What to work on →
Search the data for the string "import" and gather each line it is in.

Provided entries →
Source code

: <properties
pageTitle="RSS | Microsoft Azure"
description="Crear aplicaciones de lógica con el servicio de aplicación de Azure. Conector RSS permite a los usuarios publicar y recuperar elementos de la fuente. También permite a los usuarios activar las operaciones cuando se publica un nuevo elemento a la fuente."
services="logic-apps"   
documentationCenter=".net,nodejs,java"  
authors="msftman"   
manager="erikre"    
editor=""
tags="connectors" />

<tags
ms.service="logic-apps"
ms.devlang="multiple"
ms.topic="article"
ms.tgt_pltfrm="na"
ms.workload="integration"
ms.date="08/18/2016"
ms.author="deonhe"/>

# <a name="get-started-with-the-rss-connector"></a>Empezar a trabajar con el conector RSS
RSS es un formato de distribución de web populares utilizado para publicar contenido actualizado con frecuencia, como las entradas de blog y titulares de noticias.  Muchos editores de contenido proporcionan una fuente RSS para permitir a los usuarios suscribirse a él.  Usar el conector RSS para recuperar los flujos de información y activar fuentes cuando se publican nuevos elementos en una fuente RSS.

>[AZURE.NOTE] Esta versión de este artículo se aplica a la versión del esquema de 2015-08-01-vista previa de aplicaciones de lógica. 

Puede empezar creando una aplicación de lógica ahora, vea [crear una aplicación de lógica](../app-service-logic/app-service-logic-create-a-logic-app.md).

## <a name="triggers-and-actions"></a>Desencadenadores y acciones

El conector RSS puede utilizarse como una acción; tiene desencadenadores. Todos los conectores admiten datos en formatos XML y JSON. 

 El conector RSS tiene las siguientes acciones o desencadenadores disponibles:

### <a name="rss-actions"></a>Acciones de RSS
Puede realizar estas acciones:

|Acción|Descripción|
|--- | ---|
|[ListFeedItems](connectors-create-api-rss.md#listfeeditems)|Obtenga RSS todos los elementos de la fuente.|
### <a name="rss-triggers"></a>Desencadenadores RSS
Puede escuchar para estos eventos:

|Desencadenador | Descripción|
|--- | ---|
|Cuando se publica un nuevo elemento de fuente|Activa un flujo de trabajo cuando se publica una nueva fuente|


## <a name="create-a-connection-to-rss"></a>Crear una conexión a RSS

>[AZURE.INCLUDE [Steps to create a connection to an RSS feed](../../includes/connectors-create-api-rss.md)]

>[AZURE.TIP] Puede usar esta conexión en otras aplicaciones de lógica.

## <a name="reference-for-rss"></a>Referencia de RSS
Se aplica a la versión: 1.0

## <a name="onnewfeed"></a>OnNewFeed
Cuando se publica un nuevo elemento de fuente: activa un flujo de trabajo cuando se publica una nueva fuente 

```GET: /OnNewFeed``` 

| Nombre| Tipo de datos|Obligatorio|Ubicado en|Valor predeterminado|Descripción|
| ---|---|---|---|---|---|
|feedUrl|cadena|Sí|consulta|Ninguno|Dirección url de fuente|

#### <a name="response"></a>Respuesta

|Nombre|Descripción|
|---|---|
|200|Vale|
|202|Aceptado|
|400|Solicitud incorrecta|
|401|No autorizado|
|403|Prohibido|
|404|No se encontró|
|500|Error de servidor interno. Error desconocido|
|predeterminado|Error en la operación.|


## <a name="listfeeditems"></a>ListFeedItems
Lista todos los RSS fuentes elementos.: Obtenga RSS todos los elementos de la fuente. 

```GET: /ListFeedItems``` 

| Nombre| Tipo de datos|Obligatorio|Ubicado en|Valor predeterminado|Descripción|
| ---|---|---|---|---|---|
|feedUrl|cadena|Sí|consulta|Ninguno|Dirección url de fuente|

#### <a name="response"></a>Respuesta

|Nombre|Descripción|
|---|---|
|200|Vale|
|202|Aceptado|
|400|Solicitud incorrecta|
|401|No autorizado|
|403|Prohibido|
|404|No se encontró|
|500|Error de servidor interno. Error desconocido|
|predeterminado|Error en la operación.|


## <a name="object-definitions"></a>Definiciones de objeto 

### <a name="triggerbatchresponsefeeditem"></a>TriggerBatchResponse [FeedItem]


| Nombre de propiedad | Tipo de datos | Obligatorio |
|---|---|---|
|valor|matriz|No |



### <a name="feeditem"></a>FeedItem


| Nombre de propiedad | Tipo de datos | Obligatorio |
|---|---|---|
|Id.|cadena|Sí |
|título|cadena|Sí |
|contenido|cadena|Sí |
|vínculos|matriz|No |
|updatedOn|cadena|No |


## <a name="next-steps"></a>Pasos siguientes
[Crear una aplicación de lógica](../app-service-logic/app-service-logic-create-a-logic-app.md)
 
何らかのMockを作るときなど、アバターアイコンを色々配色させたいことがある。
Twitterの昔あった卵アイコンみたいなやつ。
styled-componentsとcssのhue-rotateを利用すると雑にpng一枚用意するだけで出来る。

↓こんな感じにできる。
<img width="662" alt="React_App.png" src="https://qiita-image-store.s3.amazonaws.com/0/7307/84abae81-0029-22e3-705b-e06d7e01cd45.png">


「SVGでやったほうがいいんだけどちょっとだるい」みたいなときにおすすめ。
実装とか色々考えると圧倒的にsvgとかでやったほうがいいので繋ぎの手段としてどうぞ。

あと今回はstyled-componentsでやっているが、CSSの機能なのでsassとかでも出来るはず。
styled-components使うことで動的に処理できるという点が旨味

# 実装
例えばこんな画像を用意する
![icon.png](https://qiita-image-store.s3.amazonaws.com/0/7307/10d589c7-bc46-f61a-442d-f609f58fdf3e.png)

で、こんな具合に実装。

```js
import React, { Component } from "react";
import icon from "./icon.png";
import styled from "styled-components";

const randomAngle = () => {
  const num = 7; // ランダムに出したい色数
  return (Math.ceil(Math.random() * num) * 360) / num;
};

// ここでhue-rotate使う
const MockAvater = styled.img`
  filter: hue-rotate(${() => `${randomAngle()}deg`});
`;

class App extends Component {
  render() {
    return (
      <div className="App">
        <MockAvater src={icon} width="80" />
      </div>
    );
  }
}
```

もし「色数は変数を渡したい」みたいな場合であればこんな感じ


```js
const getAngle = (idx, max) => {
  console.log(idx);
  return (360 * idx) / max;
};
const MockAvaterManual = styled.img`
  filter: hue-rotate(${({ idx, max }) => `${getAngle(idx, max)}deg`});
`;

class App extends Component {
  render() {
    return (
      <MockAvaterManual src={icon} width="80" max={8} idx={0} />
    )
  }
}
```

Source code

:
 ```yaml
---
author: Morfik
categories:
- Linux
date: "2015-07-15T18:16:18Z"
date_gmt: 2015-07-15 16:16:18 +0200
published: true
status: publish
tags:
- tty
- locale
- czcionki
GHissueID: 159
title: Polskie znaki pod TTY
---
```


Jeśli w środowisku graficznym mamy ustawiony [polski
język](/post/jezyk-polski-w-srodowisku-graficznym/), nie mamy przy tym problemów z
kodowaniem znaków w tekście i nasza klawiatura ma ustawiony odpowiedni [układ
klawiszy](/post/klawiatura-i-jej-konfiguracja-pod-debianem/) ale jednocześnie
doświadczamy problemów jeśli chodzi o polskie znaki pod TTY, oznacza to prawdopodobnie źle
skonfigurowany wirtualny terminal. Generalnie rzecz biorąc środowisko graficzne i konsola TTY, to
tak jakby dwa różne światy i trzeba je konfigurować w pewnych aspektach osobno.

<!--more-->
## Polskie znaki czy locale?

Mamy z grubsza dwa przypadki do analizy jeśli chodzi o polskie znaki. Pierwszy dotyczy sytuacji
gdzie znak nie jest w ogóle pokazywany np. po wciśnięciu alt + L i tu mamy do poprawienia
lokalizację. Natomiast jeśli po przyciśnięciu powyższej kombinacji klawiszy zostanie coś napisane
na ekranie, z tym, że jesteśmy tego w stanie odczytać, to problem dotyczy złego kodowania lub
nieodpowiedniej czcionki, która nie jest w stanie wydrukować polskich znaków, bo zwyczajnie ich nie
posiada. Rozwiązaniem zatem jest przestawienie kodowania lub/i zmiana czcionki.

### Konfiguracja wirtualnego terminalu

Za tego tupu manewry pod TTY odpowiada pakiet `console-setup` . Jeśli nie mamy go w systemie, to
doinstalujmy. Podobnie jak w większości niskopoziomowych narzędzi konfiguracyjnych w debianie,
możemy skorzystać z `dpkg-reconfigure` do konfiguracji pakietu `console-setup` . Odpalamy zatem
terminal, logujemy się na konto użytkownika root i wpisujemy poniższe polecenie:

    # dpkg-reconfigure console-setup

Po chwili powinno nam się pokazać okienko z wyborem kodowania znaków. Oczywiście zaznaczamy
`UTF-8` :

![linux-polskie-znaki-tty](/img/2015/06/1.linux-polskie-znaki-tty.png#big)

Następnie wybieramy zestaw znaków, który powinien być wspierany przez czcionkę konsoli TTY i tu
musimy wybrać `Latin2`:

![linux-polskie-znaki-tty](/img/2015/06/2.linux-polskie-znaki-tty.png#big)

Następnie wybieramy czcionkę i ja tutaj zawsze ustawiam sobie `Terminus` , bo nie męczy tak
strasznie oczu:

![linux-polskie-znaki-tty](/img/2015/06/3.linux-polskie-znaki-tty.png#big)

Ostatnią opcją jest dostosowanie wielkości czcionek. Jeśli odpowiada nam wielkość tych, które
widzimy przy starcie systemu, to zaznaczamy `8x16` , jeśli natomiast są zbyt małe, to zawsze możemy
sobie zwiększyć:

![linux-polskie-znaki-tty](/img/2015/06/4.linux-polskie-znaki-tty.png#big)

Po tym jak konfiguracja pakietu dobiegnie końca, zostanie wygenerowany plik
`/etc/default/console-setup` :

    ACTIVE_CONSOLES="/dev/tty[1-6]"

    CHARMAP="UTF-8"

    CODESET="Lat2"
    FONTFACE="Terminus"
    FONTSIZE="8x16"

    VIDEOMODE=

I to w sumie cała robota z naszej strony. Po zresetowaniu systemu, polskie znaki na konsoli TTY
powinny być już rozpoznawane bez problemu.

Answer for this exercise →
import React, { Component } from "react";
import icon from "./icon.png";
import styled from "styled-components";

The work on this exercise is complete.